> [Exercise]: Look for the string "Bowman" in the data below, and copy each line that holds it.

> [Stored data]:
=== Section Start ===

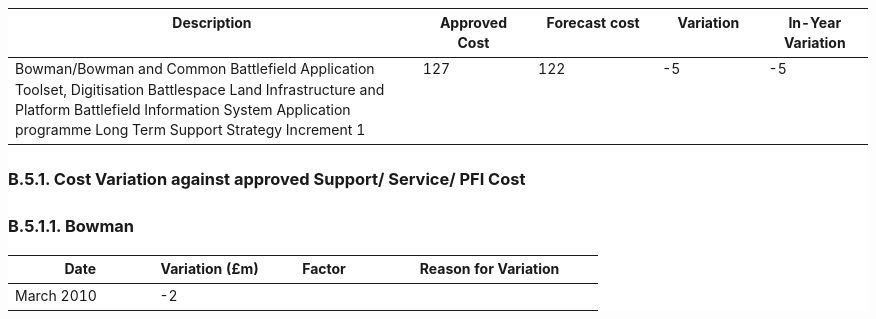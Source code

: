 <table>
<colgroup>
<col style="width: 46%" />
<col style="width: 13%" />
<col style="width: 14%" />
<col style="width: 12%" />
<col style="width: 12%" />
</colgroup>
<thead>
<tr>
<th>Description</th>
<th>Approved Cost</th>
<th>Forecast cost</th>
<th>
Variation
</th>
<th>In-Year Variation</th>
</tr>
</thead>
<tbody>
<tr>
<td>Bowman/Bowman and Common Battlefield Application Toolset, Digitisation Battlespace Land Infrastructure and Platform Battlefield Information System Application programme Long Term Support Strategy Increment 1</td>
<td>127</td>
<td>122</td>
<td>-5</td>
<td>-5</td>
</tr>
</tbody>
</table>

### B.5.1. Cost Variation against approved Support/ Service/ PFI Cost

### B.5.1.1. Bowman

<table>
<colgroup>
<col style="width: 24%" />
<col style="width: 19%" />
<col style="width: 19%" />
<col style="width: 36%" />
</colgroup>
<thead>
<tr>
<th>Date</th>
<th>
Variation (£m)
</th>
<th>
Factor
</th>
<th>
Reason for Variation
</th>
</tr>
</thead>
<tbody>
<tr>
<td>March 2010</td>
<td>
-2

=== Section End ===

> [Answer to this problem]:
<td>Bowman/Bowman and Common Battlefield Application Toolset, Digitisation Battlespace Land Infrastructure and Platform Battlefield Information System Application programme Long Term Support Strategy Increment 1</td>
### B.5.1.1. Bowman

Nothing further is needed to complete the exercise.